Eu tenho um jardim. Na ausência de gatos ronronando ternuras fofas, cães amorosamente vigilantes ou peixinhos cruzando bailarinos o aquário do cotidiano, eu fujo do caos no abrigo aconchegante de um jardim. É minha realidade paralela, meu segundo turno na luta pela pacificação dos instintos e temores.

De vez em quando aparecem umas borboletas, adoravelmente poéticas, outra vez são uns besouros, assustadoramente mecânicos. Convivem sem que se batam as asas entre si, sem que se crie uma hierarquia de privilégios. De início, eu espantava o besouro e protegia a borboleta. Custei a perceber que era contra a ordem natural das coisas. Estavam empenhados, cada um ao seu modo, de flor em flor, em manter o jardim para a sobrevivência de todos. Passei a respeitar as diferenças.

Certa vez Roberto Carlos disse que gostava muito de "As rosas não falam", mas, por coerência, não gravaria a canção. Em seu jardim, na Urca, ele falava com as rosas. Eu não chegaria a tanto, mas sem tripudiar das idiossincrasias do rei. Um dia, reclamei do estardalhaço com que o aroma das sálvias ocupava os quatro cantos da plantação - e na manhã seguinte vivi a lição de ver seus galhos definhando.

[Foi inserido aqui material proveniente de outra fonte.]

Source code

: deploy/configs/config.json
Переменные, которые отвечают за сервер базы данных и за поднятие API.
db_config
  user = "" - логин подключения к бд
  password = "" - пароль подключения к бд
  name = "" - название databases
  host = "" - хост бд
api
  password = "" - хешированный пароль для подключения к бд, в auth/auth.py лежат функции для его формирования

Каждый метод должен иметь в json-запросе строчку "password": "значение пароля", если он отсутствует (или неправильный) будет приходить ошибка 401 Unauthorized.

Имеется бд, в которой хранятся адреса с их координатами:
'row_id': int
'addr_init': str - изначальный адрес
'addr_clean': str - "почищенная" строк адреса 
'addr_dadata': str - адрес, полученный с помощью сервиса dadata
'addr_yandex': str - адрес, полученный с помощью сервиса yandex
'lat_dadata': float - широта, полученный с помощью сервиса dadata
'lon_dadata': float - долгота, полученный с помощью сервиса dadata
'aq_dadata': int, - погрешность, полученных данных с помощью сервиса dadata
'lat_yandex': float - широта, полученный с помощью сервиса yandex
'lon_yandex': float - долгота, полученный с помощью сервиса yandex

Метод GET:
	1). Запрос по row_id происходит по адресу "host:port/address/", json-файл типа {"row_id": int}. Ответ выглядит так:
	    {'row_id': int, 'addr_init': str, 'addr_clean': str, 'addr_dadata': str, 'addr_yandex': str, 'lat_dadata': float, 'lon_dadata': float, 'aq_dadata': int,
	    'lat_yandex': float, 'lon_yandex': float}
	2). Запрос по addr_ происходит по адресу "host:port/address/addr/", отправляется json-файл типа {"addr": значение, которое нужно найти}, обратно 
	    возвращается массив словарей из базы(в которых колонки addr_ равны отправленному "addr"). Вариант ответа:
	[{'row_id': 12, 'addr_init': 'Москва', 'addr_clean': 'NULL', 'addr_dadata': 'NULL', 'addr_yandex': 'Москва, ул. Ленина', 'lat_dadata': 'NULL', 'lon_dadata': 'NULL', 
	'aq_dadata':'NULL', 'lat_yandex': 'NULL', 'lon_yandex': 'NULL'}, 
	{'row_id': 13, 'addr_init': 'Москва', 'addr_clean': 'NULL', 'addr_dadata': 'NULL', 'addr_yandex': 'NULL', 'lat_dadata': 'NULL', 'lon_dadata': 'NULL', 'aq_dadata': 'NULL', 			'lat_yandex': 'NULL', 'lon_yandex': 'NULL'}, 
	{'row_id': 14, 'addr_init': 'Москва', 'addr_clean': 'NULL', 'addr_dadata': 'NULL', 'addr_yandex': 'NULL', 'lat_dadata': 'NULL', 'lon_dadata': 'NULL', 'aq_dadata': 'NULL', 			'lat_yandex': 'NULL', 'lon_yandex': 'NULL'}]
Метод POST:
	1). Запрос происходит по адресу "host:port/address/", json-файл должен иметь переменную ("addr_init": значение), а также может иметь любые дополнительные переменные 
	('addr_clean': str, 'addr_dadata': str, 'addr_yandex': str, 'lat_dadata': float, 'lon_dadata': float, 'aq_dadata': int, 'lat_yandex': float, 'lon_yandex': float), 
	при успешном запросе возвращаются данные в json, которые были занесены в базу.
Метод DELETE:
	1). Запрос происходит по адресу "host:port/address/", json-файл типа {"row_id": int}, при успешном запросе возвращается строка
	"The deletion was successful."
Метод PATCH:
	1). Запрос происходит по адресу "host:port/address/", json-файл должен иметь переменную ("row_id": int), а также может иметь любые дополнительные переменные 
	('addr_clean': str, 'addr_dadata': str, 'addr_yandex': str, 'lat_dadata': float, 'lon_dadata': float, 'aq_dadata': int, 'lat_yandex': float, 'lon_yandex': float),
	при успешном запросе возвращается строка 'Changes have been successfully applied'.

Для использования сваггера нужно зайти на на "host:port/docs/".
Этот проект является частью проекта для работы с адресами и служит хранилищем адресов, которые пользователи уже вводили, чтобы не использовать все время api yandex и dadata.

Roberto Carlos fala com as plantas. Não revelou se elas ouviam. Depois do que aconteceu com as sálvias, passei a desconfiar dessa possibilidade. Pedi desculpas, baixinho, para que ninguém suspeitasse da minha sanidade, àquelas que sofreram minhas críticas. Reforcei o gesto de arrependimento plantando outro canteiro, com uma espécie de perfume menos estridente. Vão bem, obrigado.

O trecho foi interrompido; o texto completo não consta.